§ Directions for this task: Look through the lines below and extract each one that contains "Driven".

§ Supplied data:
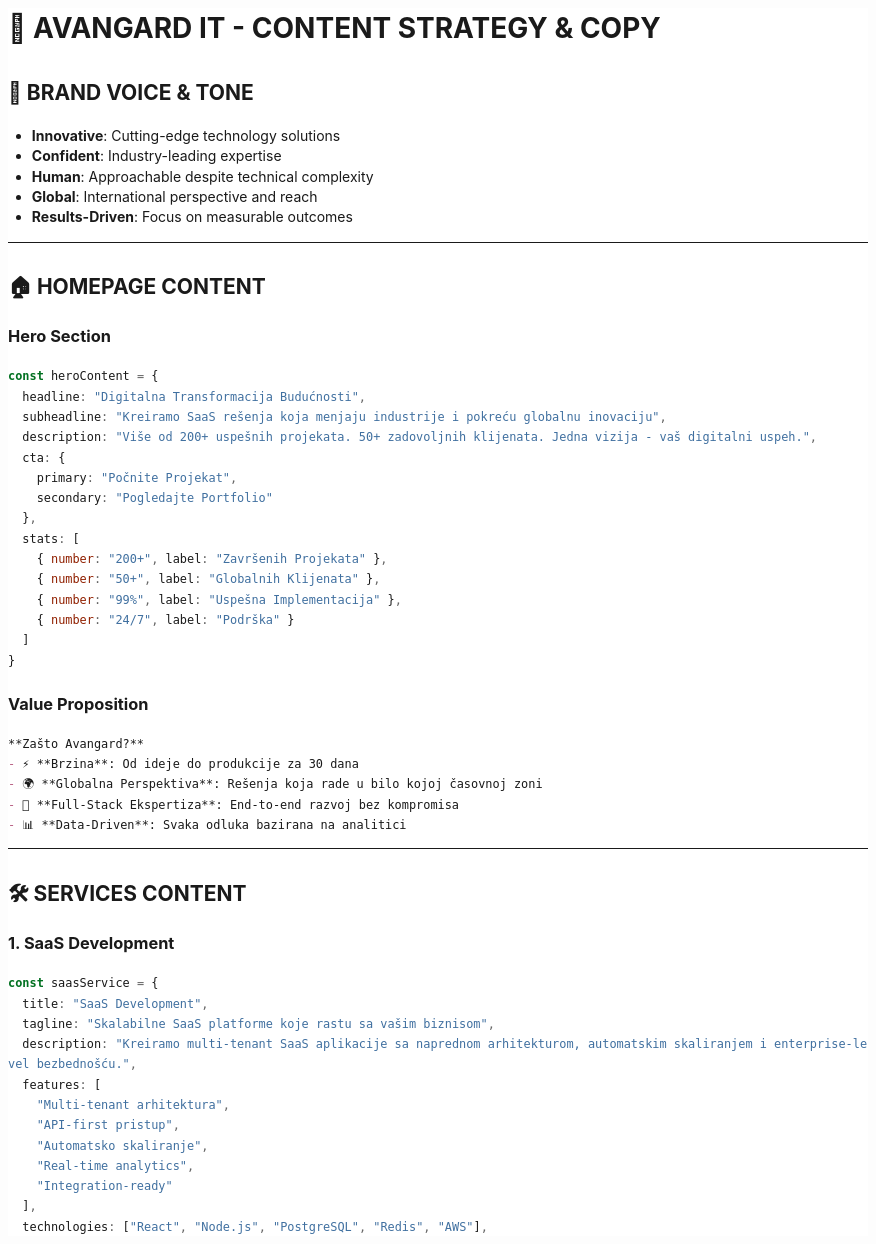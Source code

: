 # 📝 AVANGARD IT - CONTENT STRATEGY & COPY

## 🎯 BRAND VOICE & TONE
- **Innovative**: Cutting-edge technology solutions
- **Confident**: Industry-leading expertise
- **Human**: Approachable despite technical complexity
- **Global**: International perspective and reach
- **Results-Driven**: Focus on measurable outcomes

---

## 🏠 HOMEPAGE CONTENT

### Hero Section
```typescript
const heroContent = {
  headline: "Digitalna Transformacija Budućnosti",
  subheadline: "Kreiramo SaaS rešenja koja menjaju industrije i pokreću globalnu inovaciju",
  description: "Više od 200+ uspešnih projekata. 50+ zadovoljnih klijenata. Jedna vizija - vaš digitalni uspeh.",
  cta: {
    primary: "Počnite Projekat",
    secondary: "Pogledajte Portfolio"
  },
  stats: [
    { number: "200+", label: "Završenih Projekata" },
    { number: "50+", label: "Globalnih Klijenata" },
    { number: "99%", label: "Uspešna Implementacija" },
    { number: "24/7", label: "Podrška" }
  ]
}
```

### Value Proposition
```markdown
**Zašto Avangard?**
- ⚡ **Brzina**: Od ideje do produkcije za 30 dana
- 🌍 **Globalna Perspektiva**: Rešenja koja rade u bilo kojoj časovnoj zoni
- 🔧 **Full-Stack Ekspertiza**: End-to-end razvoj bez kompromisa
- 📊 **Data-Driven**: Svaka odluka bazirana na analitici
```

---

## 🛠️ SERVICES CONTENT

### 1. SaaS Development
```typescript
const saasService = {
  title: "SaaS Development",
  tagline: "Skalabilne SaaS platforme koje rastu sa vašim biznisom",
  description: "Kreiramo multi-tenant SaaS aplikacije sa naprednom arhitekturom, automatskim skaliranjem i enterprise-level bezbednošću.",
  features: [
    "Multi-tenant arhitektura",
    "API-first pristup",
    "Automatsko skaliranje",
    "Real-time analytics",
    "Integration-ready"
  ],
  technologies: ["React", "Node.js", "PostgreSQL", "Redis", "AWS"],
```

§ Answer box:
- **Results-Driven**: Focus on measurable outcomes
- 📊 **Data-Driven**: Svaka odluka bazirana na analitici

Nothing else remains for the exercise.